Отправной точкой является скептицизм в отношении того, что Кукельберг называет подходом «свойств»: определение (прямого) морального положения, основанного на свойствах сущности. Например, вполне может быть, что у роботов нет сознания, но как мы действительно узнаем? Насколько мы уверены в внутренних свойствах человека? Как мы можем быть уверены, что сущность обладает особыми внутренними свойствами, учитывая, что мы не можем заглянуть в чей-то разум и не можем быть уверены во внутренних состояниях других сущностей.
Отойдя от дискуссии о прямом моральном статусе и исследуя некоторые более практические и нормативные последствия реляционного подхода, эта статья рассматривает эти пробелы и предлагает четыре аргумента, почему роботам может быть дано то, что я назову «косвенным моральным положением», основанное на их внешней ценности для нас, или, точнее, на основе того, как мы относимся к ним.
Что такое аргумент "собака Канта"? Вызов, сформулированный в соответствии с примером Канта, заключается в следующем: почему мы должны избегать жестокости по отношению к нечеловеческому существу, если предполагается, что оно само по себе не имеет морального статуса?

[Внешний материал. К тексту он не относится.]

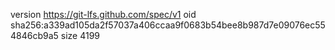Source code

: version https://git-lfs.github.com/spec/v1
oid sha256:a339ad105da2f57037a406ccaa9f0683b54bee8b987d7e09076ec554846cb9a5
size 4199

Причина, по которой мы не должны стрелять в эту собаку, по Канту, строго говоря, не имеет ничего общего с собакой как таковой, а с нашими обязанностями и добродетелью как людей.
Сначала автор сформулировал свои 4 аргумента в пользу косвенного морального статуса (применительно к роботам) более подробно, раскрыв интуицию, на которой они строят, и их источники вдохновения, сделав явными морально значимые ситуации, к которым они относятся, и разработав их. Он также исследует отношение к прямому моральному положению, объясняет, как эта стратегия косвенного морального положения применяет реляционный подход и отвечает на скептические возражения относительно свойств робота, и кратко обсудит обвинение в релятивизме, которое включает в себя ссылку на прагматизм Дьюи. Затем он расскажет о том, насколько моральный статус эти аргументы могут установить и исследовать, что эти аргументы означают для размышлений о моральном статусе животных и, возможно, удивительно и провокационно, моральном положении людей.
Четыре аргумента в пользу косвенного морального статуса персональных социальных роботов (4 достаточных условия)
Первый аргумент основан на интуиции, что делать что-то “неправильное” с роботом на самом деле неправильно не из-за робота, а из-за вовлеченного человека (людей). Он вдохновлен этикой добродетели, которая становится все более популярной в современной этике роботов и в этике технологий в целом, а также обращением к Канту в литературе. Более конкретно, аргумент основан на аргументе Канта в пользу косвенного морального статуса собак, который связан с его деонтологической этикой и его этикой добродетели.
Что имеет значение для Канта, так это наши обязанности по отношению к другим людям и к самим себе, наши склонности и чувства, а также наша человеческая способность к (тому, что мы бы сейчас назвали) эмпатии, которая помогает в наших отношениях с другими людьми. Речь идет не о самих животных, а о людях, их обязанностях и чувствах.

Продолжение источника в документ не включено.